▶ [WORK INSTRUCTIONS] Please report each line of the data below that contains "Modüller".

+++ AVAILABLE RECORDS

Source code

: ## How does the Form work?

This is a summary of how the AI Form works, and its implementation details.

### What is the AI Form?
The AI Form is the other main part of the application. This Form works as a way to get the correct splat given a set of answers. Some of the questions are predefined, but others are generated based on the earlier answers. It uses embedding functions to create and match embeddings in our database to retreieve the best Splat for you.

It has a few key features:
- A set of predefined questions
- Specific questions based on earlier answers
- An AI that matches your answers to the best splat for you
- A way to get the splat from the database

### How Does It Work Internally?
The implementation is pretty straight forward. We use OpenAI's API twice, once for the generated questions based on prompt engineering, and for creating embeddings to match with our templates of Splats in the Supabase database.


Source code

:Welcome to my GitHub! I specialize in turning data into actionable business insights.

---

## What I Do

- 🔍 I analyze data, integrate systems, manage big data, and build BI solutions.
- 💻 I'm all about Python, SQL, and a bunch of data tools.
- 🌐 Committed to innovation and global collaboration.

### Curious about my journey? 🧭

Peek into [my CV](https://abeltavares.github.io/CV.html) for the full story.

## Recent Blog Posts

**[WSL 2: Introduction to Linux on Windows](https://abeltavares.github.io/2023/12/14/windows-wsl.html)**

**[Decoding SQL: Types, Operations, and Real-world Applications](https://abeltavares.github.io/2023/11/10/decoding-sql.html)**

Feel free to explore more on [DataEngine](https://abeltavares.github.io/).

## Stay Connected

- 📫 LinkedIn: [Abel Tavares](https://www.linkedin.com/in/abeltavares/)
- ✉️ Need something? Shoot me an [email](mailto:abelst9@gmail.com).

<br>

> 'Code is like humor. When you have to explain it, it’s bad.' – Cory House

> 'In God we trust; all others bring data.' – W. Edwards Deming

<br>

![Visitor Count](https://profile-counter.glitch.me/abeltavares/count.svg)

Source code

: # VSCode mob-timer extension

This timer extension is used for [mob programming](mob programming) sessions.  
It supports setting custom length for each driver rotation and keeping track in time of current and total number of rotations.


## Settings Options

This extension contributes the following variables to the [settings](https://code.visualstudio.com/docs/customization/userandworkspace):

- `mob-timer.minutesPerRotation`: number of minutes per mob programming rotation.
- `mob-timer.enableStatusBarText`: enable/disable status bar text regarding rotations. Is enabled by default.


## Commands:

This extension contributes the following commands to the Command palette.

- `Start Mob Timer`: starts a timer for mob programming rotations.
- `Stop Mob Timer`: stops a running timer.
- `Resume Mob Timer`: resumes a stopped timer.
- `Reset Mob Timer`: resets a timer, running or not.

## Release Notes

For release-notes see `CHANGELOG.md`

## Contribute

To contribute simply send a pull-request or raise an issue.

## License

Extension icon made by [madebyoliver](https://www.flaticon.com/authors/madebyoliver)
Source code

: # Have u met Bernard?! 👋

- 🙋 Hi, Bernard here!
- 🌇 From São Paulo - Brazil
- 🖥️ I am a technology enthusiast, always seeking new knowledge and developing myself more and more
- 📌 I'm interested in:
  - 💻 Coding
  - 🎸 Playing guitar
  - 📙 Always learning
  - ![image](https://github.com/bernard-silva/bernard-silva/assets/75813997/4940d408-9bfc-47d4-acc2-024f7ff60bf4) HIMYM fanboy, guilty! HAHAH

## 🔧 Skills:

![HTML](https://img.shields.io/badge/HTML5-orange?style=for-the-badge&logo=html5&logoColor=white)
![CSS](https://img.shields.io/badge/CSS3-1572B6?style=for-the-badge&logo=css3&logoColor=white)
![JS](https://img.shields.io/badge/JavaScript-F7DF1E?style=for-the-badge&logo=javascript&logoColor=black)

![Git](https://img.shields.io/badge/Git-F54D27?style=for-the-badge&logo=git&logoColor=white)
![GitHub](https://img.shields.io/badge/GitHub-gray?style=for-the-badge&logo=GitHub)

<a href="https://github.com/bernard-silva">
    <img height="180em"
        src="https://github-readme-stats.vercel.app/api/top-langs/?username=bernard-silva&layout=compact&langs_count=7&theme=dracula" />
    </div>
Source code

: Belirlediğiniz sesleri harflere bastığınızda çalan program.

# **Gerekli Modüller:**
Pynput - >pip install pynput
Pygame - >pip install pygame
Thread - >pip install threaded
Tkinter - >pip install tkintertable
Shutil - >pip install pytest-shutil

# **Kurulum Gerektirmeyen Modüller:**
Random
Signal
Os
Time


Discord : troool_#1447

++++++

▶ [RESULT FOR THIS TASK]
# **Gerekli Modüller:**
# **Kurulum Gerektirmeyen Modüller:**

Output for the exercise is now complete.